Although AFLP should not be used as an abbreviation, it is commonly referred to as “Amplified Fragment Length Polymorphism”. However, the resulting data are not scored as a length polymorphism, but as a presence–absence polymorphism. 
AFLP-PCR is a highly sensitive method for the detection of polymorphisms in DNA . The technique was originally described by Vos and Zabeau in 1993.   In detail, the process of this technique is divided into three stages:
- Digestion of total cellular DNA with one or more restriction enzymes and binding of restriction half site specific adapters to all restriction fragments.
- Selective amplification of some of these fragments with two PCR primers containing the corresponding adapter and restriction site specific sequences.
- Electrophoretic separation of amplicons on a gel matrix , followed by visualization of the band pattern.
AFLP technology has the potential to detect different polymorphisms in different genomic regions simultaneously. It is also highly responsive and reproducible. As a result, AFLP is widely used for the identification of genetic variation in strains or species of plants, fungi, animals, and bacteria.
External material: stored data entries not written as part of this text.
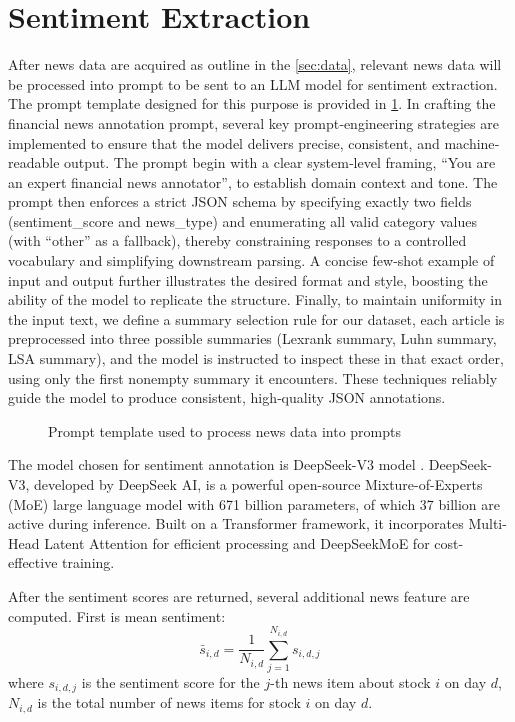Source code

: \section{Sentiment Extraction}
After news data are acquired as outline in the \ref{sec:data}, relevant news data will be processed into prompt to be sent to an \gls{LLM} model for sentiment extraction. The prompt template designed for this purpose is provided in \ref{fig:prompt}. In crafting the financial news annotation prompt, several key prompt‐engineering strategies are implemented to ensure that the model delivers precise, consistent, and machine‐readable output. The prompt begin with a clear system‐level framing, “You are an expert financial news annotator”, to establish domain context and tone. The prompt then enforces a strict JSON schema by specifying exactly two fields (sentiment\_score and news\_type) and enumerating all valid category values (with “other” as a fallback), thereby constraining responses to a controlled vocabulary and simplifying downstream parsing. A concise few‐shot example of input and output further illustrates the desired format and style, boosting the ability of the model to replicate the structure. Finally, to maintain uniformity in the input text, we define a summary selection rule for our dataset, each article is preprocessed into three possible summaries (Lexrank summary, Luhn summary, \gls{LSA} summary), and the model is instructed to inspect these in that exact order, using only the first nonempty summary it encounters. These techniques reliably guide the model to produce consistent, high‐quality JSON annotations.

\begin{figure}
  \centering
  
  \caption{Prompt template used to process news data into prompts}
  \label{fig:prompt}
\end{figure}

The model chosen for sentiment annotation is DeepSeek-V3 model \cite{DeepSeekV3}. DeepSeek-V3, developed by DeepSeek AI, is a powerful open-source Mixture-of-Experts (MoE) large language model with 671 billion parameters, of which 37 billion are active during inference. Built on a Transformer framework, it incorporates Multi-Head Latent Attention for efficient processing and DeepSeekMoE for cost-effective training.

After the sentiment scores are returned, several additional news feature are computed. First is mean sentiment:
\[\bar{s}_{i,d}  = \frac{1}{N_{i,d}} \sum_{j=1}^{N_{i,d}} s_{i,d,j}\]
where \(s_{i,d,j}\) is the sentiment score for the \(j\)-th news item about stock \(i\) on day \(d\), \(N_{i,d}\) is the total number of news items for stock \(i\) on day \(d\).

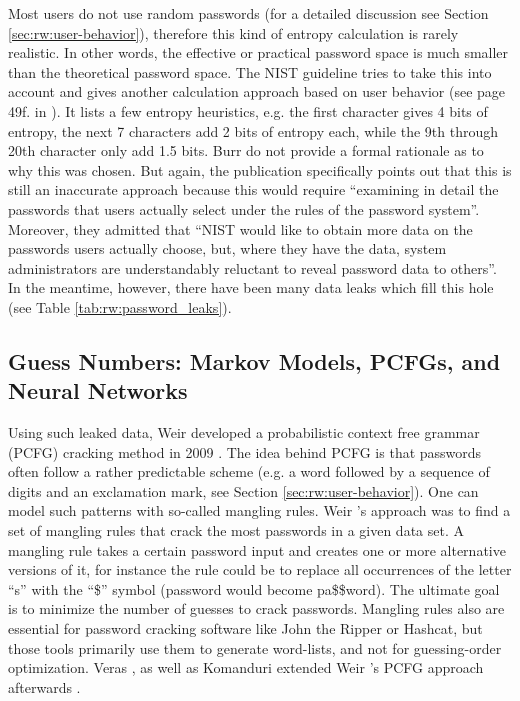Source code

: 	Most users do not use random passwords (for a detailed discussion see Section \ref{sec:rw:user-behavior}), therefore this kind of entropy calculation is rarely realistic. In other words, the effective or practical password space is much smaller than the theoretical password space. The \gls{NIST} guideline tries to take this into account and gives another calculation approach based on user behavior (see page 49f. in \cite{Burr2004NISTEntropy}). It lists a few entropy heuristics, e.g. the first character gives 4 bits of entropy, the next 7 characters add 2 bits of entropy each, while the 9th through 20th character only add 1.5 bits. Burr \etal do not provide a formal rationale as to why this was chosen. But again, the publication specifically points out that this is still an inaccurate approach because this would require ``examining in detail the passwords that users actually select under the rules of the password system''. Moreover, they admitted that ``NIST would like to obtain more data on the passwords users actually choose, but, where	they have the data, system administrators are understandably reluctant to reveal password	data to others''. In the meantime, however, there have been many data leaks which fill this hole (see Table \ref{tab:rw:password_leaks}).
	
	\subsection{Guess Numbers: Markov Models, PCFGs, and Neural Networks}
	
	Using such leaked data, Weir \etal developed a probabilistic context free grammar (PCFG) cracking method in 2009 \cite{Weir2009PCFG}. The idea behind PCFG is that passwords often follow a rather predictable scheme (e.g. a word followed by a sequence of digits and an exclamation mark, see Section \ref{sec:rw:user-behavior}). One can model such patterns with so-called mangling rules. Weir \etal's approach was to find a set of mangling rules that crack the most passwords in a given data set. A mangling rule takes a certain password input and creates one or more alternative versions of it, for instance the rule could be to replace all occurrences of the letter ``s'' with the ``\$'' symbol (password would become pa\$\$word). The ultimate goal is to minimize the number of guesses to crack passwords. Mangling rules also are essential for password cracking software like John the Ripper or Hashcat, but those tools primarily use them to generate word-lists, and not for guessing-order optimization. Veras \etal \cite{Veras2014SemanticPatterns}, as well as Komanduri extended Weir \etal's PCFG approach afterwards \cite{Komanduri2016Dissertation}.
The AFLP technique has been used in criminal and paternity tests, as well as to quantify minor differences within populations, and to generate maps for quantitative trait locus (QTL) analysis in linkage studies.
AFLP has several advantages compared to other marker technologies, including randomly amplified polymorphic DNA ( RAPD ), restriction fragment length polymorphism (RFLP), and microsatellites . AFLP not only has higher reproducibility, resolution, and sensitivity at the whole-genome level than other techniques,  but also has the ability to expand to between 50 and 100 fragments at a time. Furthermore, no prior sequence information is required for amplification (Meudt & Clarke 2007).  As a result, AFLP has become extremely beneficial in the study of taxa including bacteria, fungi and plants, where much is still unknown about the genomic makeup of various organisms.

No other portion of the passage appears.